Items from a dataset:
————————
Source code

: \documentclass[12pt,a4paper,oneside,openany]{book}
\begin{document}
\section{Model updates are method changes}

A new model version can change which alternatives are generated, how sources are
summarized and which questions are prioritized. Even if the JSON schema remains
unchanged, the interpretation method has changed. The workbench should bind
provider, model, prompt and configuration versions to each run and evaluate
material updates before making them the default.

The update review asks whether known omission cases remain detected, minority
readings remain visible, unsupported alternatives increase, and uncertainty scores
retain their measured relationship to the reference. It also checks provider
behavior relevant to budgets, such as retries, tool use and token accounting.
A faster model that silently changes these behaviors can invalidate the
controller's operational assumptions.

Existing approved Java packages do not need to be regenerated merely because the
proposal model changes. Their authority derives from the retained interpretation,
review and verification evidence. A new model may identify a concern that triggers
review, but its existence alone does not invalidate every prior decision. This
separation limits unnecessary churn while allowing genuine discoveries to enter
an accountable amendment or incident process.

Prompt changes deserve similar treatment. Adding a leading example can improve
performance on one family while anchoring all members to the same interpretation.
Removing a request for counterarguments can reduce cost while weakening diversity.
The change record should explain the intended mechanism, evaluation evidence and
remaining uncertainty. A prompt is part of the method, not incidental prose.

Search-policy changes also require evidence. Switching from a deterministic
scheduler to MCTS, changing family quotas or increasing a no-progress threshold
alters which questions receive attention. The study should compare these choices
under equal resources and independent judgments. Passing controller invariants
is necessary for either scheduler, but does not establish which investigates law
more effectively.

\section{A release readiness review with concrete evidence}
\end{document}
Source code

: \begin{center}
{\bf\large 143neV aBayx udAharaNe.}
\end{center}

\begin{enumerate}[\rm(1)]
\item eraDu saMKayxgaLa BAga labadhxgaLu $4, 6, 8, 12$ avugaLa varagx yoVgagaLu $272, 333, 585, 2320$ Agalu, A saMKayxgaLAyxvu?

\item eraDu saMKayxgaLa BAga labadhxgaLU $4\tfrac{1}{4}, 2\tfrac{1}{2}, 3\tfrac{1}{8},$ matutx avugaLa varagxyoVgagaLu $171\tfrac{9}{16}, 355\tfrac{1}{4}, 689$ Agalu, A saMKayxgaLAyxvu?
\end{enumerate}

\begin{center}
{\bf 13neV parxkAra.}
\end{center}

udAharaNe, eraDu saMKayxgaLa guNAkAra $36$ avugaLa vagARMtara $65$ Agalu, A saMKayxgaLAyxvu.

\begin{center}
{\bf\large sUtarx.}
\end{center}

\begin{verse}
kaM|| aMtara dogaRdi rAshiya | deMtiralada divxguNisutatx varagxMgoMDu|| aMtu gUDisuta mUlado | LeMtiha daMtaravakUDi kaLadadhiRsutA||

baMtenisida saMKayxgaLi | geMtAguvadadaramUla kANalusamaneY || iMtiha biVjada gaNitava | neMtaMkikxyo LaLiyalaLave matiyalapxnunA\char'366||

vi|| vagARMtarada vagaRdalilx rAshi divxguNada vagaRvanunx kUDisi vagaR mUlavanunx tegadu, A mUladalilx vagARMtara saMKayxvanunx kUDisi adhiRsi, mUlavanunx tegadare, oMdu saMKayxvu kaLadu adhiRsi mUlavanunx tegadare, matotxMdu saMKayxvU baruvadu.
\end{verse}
————————
Work item: This exercise calls for the entries to be restated exactly.

Final answer:
Source code

: \documentclass[12pt,a4paper,oneside,openany]{book}
\begin{document}
\section{Model updates are method changes}

A new model version can change which alternatives are generated, how sources are
summarized and which questions are prioritized. Even if the JSON schema remains
unchanged, the interpretation method has changed. The workbench should bind
provider, model, prompt and configuration versions to each run and evaluate
material updates before making them the default.

The update review asks whether known omission cases remain detected, minority
readings remain visible, unsupported alternatives increase, and uncertainty scores
retain their measured relationship to the reference. It also checks provider
behavior relevant to budgets, such as retries, tool use and token accounting.
A faster model that silently changes these behaviors can invalidate the
controller's operational assumptions.

Existing approved Java packages do not need to be regenerated merely because the
proposal model changes. Their authority derives from the retained interpretation,
review and verification evidence. A new model may identify a concern that triggers
review, but its existence alone does not invalidate every prior decision. This
separation limits unnecessary churn while allowing genuine discoveries to enter
an accountable amendment or incident process.

Prompt changes deserve similar treatment. Adding a leading example can improve
performance on one family while anchoring all members to the same interpretation.
Removing a request for counterarguments can reduce cost while weakening diversity.
The change record should explain the intended mechanism, evaluation evidence and
remaining uncertainty. A prompt is part of the method, not incidental prose.

Search-policy changes also require evidence. Switching from a deterministic
scheduler to MCTS, changing family quotas or increasing a no-progress threshold
alters which questions receive attention. The study should compare these choices
under equal resources and independent judgments. Passing controller invariants
is necessary for either scheduler, but does not establish which investigates law
more effectively.

\section{A release readiness review with concrete evidence}
\end{document}
Source code

: \begin{center}
{\bf\large 143neV aBayx udAharaNe.}
\end{center}

\begin{enumerate}[\rm(1)]
\item eraDu saMKayxgaLa BAga labadhxgaLu $4, 6, 8, 12$ avugaLa varagx yoVgagaLu $272, 333, 585, 2320$ Agalu, A saMKayxgaLAyxvu?

\item eraDu saMKayxgaLa BAga labadhxgaLU $4\tfrac{1}{4}, 2\tfrac{1}{2}, 3\tfrac{1}{8},$ matutx avugaLa varagxyoVgagaLu $171\tfrac{9}{16}, 355\tfrac{1}{4}, 689$ Agalu, A saMKayxgaLAyxvu?
\end{enumerate}

\begin{center}
{\bf 13neV parxkAra.}
\end{center}

udAharaNe, eraDu saMKayxgaLa guNAkAra $36$ avugaLa vagARMtara $65$ Agalu, A saMKayxgaLAyxvu.

\begin{center}
{\bf\large sUtarx.}
\end{center}

\begin{verse}
kaM|| aMtara dogaRdi rAshiya | deMtiralada divxguNisutatx varagxMgoMDu|| aMtu gUDisuta mUlado | LeMtiha daMtaravakUDi kaLadadhiRsutA||

baMtenisida saMKayxgaLi | geMtAguvadadaramUla kANalusamaneY || iMtiha biVjada gaNitava | neMtaMkikxyo LaLiyalaLave matiyalapxnunA\char'366||

vi|| vagARMtarada vagaRdalilx rAshi divxguNada vagaRvanunx kUDisi vagaR mUlavanunx tegadu, A mUladalilx vagARMtara saMKayxvanunx kUDisi adhiRsi, mUlavanunx tegadare, oMdu saMKayxvu kaLadu adhiRsi mUlavanunx tegadare, matotxMdu saMKayxvU baruvadu.
\end{verse}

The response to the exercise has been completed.